3 cups all purpose flour
1 cup water
1 tablespoon salt
200g butter (melted)

Mix the salt with the water until it is fully dissolved.
Add flour to this mixture.
Knead well for 10 minutes until the dough comes together and is smooth.  
Cover and set the dough aside for 30 minutes to rest.
Roll out the dough into a large circle shape, approx. 0.25cm thick, on a floured surface. You will need a big surface area to do this so if the kitchen counter is too small, you can roll it out on a table.
Brush your melted butter evenly all over the dough.
Roll the dough very tightly into a long log (as if making cinnamon rolls).
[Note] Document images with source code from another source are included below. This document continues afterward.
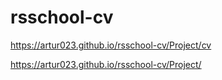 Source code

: # rsschool-cv
https://artur023.github.io/rsschool-cv/Project/cv

https://artur023.github.io/rsschool-cv/Project/
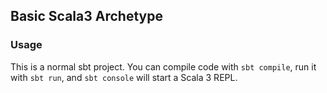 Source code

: ## Basic Scala3 Archetype

### Usage
This is a normal sbt project. You can compile code with `sbt compile`, run it with `sbt run`, and `sbt console` will start a Scala 3 REPL.
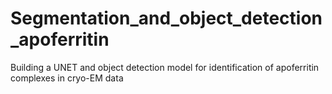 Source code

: # Segmentation_and_object_detection_apoferritin
Building a UNET and object detection model for identification of apoferritin complexes in cryo-EM data
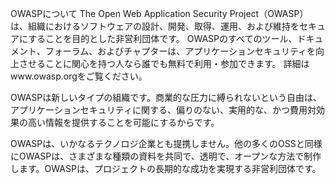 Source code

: OWASPについて
The Open Web Application Security Project（OWASP）は、組織におけるソフトウェアの設計、開発、取得、運用、および維持をセキュアにすることを目的とした非営利団体です。 OWASPのすべてのツール、ドキュメント、フォーラム、およびチャプターは、アプリケーションセキュリティを向上させることに関心を持つ人なら誰でも無料で利用・参加できます。 詳細はwww.owasp.orgをご覧ください。

OWASPは新しいタイプの組織です。商業的な圧力に縛られないという自由は、アプリケーションセキュリティに関する、偏りのない、実用的な、かつ費用対効果の高い情報を提供することを可能にするからです。

OWASPは、いかなるテクノロジ企業とも提携しません。他の多くのOSSと同様にOWASPは、さまざまな種類の資料を共同で、透明で、オープンな方法で制作します。OWASPは、プロジェクトの長期的な成功を実現する非営利団体です。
Be gentle so as not to rip it.
Cut approx. 4cm length pieces from the log.
Flatten each piece, cover the dough and refrigerate for 30 minutes. This will make it easier to roll out the pieces without the dough being soft and sticky.

 

Make your filling (meat or vegetarian)

Meat filling
500g mince beef
500g-700g onion (depends on how juicy you want your filling to be, add more onion for more moisture)
2 teaspoon cumin
1 teaspoon black pepper
2 teaspoon ground coriander
1 tablespoon salt

Pumpkin filling
500g pumpkin cut into small cubes or grated in a food processor
300g onion finely diced/sliced
Same seasoning as above

Traditional uzbek somsa is almost always with either meat or pumpkin however you can experiment with other fillings if you wish such as chicken and mushroom or spinach and feta etc.

 

Making the Somsa:

Preheat oven to 180C
Take out the pieces of pastry from the fridge.
On a floured surface, roll out each piece into approx. 15cm diameter circle.
Put a tablespoon of your filling in the center.
Fold the pastry into your desired shape. We usually do triangles or crescents.
Once you have made each somsa, brush the tops of them with a beaten egg.
Sprinkle a little bit of whole cumin on the top.
Bake for 20-30 minutes until the pastry is golden brown. Make sure to check the bottom of the somsa for readiness too so it’s not raw and soggy underneath.


Enjoy while it’s hot!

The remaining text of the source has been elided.